太平洋戦争の戦死者は、たったの310万人である。
東京は、人口が1400万人だから、今後30年で700万人が消える。
太平洋戦争犠牲者の倍以上の人間が消える。
こちらも、まぁまぁな悲劇である。
人類史において、このような異常事態は発生したことがない。
この少子化は、人類未曾有の危機である。
(の割には、マスメディアとか国に危機感はないように思える)
この後どうなるのか、予想がつかない。
少子化 さしあたっての影響
それでも、リアルに人口が減っていくのは、30年後とか長期の話である。
それより前に発生しそうな、少子化の影響が、こちら。
人口の無視できない割合が、「国がどうとか、民がどうとか、後のことなど知ったことか」と考えだすことだ。
子供をもたない人が、うっすらと無敵の人になる。
なにもかも、どうとでもなれと、やけっぱち精神をもつようになる。
キングダムにでてくる、悼襄王がたくさんいる世界になる。
悼襄王は、趙国の王である。
趙という大国の王でありながら、「国がどうとか、民がどうとか、後のことなど知ったことか」と言ってしまう、めちゃくちゃな暗君である。

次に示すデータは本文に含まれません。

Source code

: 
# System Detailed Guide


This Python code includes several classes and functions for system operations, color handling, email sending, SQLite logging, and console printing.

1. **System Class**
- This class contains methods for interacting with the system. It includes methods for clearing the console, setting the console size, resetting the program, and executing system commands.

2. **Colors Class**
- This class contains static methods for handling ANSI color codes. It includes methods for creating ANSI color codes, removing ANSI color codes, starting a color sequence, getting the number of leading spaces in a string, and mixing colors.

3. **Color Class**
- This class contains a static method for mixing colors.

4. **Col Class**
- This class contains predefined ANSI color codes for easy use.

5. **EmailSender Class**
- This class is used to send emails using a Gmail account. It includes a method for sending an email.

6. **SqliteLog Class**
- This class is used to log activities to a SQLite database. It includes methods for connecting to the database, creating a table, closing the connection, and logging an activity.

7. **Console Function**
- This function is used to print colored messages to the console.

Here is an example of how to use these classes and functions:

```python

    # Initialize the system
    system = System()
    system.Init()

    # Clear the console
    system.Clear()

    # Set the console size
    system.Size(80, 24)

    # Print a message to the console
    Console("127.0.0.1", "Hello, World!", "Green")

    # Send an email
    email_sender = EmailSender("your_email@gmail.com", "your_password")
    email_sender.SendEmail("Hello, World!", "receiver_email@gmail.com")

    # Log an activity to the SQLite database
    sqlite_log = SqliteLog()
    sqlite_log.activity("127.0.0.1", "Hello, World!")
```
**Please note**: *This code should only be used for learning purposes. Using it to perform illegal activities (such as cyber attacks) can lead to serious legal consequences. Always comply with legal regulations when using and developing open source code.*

まともに政治をしている様子はなく、ハーレム風呂で、ずっと快楽にふけっている。
ただ、この言葉は、一国の王のセリフだからインパクトがあるのであって、そこらへんの一般人が、「国がどうとか、民がどうとか、後のことなど知ったことか」といっても、
まぁ、そうだよね、、、となる。
一般人が、国の将来に興味をなくすことは、別に責められたことではない。
一般人が、二次元の世界で、えんえんとハーレムに浸っていても、別に責められたことではない。

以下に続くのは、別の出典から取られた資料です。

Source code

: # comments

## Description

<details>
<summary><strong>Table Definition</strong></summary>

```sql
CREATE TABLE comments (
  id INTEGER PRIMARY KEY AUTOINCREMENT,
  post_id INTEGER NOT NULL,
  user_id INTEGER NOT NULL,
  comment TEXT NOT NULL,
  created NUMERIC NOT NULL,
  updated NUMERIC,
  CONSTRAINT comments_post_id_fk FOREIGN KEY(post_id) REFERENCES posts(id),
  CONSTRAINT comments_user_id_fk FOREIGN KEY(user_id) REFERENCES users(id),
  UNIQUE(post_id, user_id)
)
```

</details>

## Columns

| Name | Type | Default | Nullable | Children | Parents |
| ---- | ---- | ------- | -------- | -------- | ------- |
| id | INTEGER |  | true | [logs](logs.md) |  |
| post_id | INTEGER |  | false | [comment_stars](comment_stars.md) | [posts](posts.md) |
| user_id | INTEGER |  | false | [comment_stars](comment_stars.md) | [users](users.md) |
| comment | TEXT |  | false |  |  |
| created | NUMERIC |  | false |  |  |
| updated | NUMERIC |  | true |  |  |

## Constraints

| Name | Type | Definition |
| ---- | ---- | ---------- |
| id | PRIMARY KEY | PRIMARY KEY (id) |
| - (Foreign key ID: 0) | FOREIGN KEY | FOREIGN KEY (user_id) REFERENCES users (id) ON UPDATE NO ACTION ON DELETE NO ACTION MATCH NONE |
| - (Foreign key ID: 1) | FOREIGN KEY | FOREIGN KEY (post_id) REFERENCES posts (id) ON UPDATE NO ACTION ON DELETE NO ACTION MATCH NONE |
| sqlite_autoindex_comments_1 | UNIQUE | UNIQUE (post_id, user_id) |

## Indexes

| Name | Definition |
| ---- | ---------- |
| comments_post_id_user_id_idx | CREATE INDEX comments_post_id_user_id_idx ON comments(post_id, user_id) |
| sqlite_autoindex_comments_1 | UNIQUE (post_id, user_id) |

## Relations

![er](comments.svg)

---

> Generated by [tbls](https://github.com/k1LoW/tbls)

むしろ、将来も未来もないのに、犯罪もせず、独身のさびしさを紛らわすために、えろげーでシコシコやってるのは、称賛すべきことである。
もうすでに、日本の男性は2人に1人は子供をもたない状況である。
子供のいない人が未来に興味をなくすのは、常識的に考えて当然だ。
少子化が進めば進むほど、未来に興味をなくす人が増加する。
つまり、悼襄王のような人間が世の中に大量にあふれるわけである。
少子化により高齢者の割合が増加する。
高齢者は老い先短い、残り寿命が少ない、未来がない。
すでに、日本人の平均年齢は48歳である。
びっくりするほど、No未来!
48歳の子供のいない、おっさん、おばさんが「国がどうとか、民がどうとか、後のことなど知ったことか」となるのは、これはもう仕方がないことだ。
仕方のないことなんだけど・・・・
将来のことを考えた政策は、支持を集めにくくなる。
・近くの山に太陽光パネルが大量廃棄されていたとしても、見て見ぬふりをする
・耕作放棄地は、適切に維持管理しないと荒地になってしまう。だが、維持管理に払うカネはないから、荒地になっても仕方がない。
・移民政策。後々、禍根を残すことは予想されるが、目先の人手不足を解消するために、ガンガン移民を増やす。
・社会保障費は、一度増やすと、減らせない。将来の負担が大きくなりすぎるが、後のことなど知ったことではない。
・地下水を汚染する、半導体の工場だって大量に誘致しちゃう。
とにかく、目先の利益になることが優先され、将来のことを考える人が少数派になる。
日本人の平均年齢は48歳だ。
つまり、平均年齢の日本人は、30年たてば78歳になり、ほとんど死んでいる。
これでは、30年後の未来のために、今なにかを負担する人は少数派になってしまう。
悪循環
世の中には悪循環というものがある。
ひとたび、悪いことが発生すると、その結果がまた悪いことを呼び込むという構図である。
カンボジア虐殺
①ベトナム戦争のとばっちりでアメリカに介入され、カンボジアにアメリカの傀儡政権がつくられる
②腐敗した傀儡政権が人民を搾取する
③共産主義の政党クメールルージュが立ち上がって、傀儡政権を打倒する。
この共産主義のトップの英雄が、ポルポトであった。
ポルポトの思想は、みんなで農業だけやってれば、きっと幸せになれる!というもので、反対する人を次々に虐殺していった。最終的には人口の3分の1が殺されるという、大虐殺が発生した。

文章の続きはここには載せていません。